[OpenCV] K-Means Tree Hyper-parameters: FLANN based Matcher

이 글은 OpenCV에서
K-Means Tree 를 중심으로
FLANN based Matcher의
하이퍼파라미터를 정리한 글임.

https://gist.github.com/dsaint31x/e06fee90d97dd177afe4e38c5b9db68c

dip_kmeans_hyperparams.ipynb

dip_kmeans_hyperparams.ipynb.
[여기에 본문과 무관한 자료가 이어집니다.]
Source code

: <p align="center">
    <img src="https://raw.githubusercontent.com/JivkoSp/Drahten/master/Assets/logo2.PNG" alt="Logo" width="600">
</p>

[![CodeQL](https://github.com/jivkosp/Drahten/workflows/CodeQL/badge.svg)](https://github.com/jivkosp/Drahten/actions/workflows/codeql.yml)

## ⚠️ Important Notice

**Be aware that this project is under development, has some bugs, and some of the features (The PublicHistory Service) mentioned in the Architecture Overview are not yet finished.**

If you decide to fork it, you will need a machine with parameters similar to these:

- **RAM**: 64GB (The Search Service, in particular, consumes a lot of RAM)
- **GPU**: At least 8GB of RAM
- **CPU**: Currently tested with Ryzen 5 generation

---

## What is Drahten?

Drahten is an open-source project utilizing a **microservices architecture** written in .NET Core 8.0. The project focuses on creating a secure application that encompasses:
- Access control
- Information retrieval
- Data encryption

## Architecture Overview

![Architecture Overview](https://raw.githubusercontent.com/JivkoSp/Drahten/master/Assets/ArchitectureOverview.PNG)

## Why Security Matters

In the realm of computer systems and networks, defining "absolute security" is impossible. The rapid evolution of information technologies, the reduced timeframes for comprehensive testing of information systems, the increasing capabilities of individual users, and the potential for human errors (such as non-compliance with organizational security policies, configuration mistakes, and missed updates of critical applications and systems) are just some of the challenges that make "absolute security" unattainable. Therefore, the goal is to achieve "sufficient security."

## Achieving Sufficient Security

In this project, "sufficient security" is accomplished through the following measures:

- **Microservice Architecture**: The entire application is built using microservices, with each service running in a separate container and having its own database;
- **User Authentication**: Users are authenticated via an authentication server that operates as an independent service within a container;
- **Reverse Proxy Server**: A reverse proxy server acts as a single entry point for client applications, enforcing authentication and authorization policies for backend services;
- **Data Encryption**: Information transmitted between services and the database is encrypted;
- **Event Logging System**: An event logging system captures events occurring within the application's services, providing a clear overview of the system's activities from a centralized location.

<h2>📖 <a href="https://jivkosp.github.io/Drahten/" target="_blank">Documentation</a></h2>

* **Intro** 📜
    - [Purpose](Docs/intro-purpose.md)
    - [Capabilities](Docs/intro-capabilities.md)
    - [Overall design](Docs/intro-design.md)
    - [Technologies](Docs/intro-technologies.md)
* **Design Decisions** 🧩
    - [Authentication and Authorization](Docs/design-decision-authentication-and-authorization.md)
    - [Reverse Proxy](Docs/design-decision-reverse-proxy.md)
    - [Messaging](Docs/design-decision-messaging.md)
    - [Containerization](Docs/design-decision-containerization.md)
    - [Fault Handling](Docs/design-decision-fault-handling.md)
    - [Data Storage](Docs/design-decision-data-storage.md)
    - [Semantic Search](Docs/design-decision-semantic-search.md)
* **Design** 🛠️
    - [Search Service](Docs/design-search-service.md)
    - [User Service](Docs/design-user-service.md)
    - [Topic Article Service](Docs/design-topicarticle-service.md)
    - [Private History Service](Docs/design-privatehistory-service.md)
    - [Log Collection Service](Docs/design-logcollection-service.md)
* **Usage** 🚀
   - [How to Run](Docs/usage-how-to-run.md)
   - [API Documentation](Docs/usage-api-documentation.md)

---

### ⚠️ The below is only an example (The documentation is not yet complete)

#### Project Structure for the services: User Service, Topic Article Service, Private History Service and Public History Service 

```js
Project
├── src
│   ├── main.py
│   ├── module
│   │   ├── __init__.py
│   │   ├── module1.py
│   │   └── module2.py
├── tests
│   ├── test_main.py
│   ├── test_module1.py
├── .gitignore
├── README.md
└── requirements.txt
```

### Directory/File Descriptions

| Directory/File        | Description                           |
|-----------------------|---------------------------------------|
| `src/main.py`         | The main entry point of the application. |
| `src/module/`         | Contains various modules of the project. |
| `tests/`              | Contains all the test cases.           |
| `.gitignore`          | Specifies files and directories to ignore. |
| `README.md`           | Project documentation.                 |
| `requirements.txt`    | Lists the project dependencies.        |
GitHub Gist: instantly share code, notes, and snippets.

gist.github.com

1. K-Means Tree란

K-Means Tree는

OpenCV의 FLANN (Fast Library for Approximate Nearest Neighbors)에서
사용 가능한 고속 근사 검색 알고리즘 중 하나.

K-Means Tree는

대규모 및 고차원 데이터에서 효율적으로 검색할 수 있도록 설계되었으며,
하이퍼파라미터 조정을 통해 성능을 최적화할 수 있음

2. OpenCV 구현물

OpenCV에서는 다음의

Index Parameters 와
Search Parameters로

K-Means Tree의 Hyper-parameters 를 설정.

2-1.Index Parameters

index_params는 K-Means Tree 생성 방식을 정의하는 주요설정.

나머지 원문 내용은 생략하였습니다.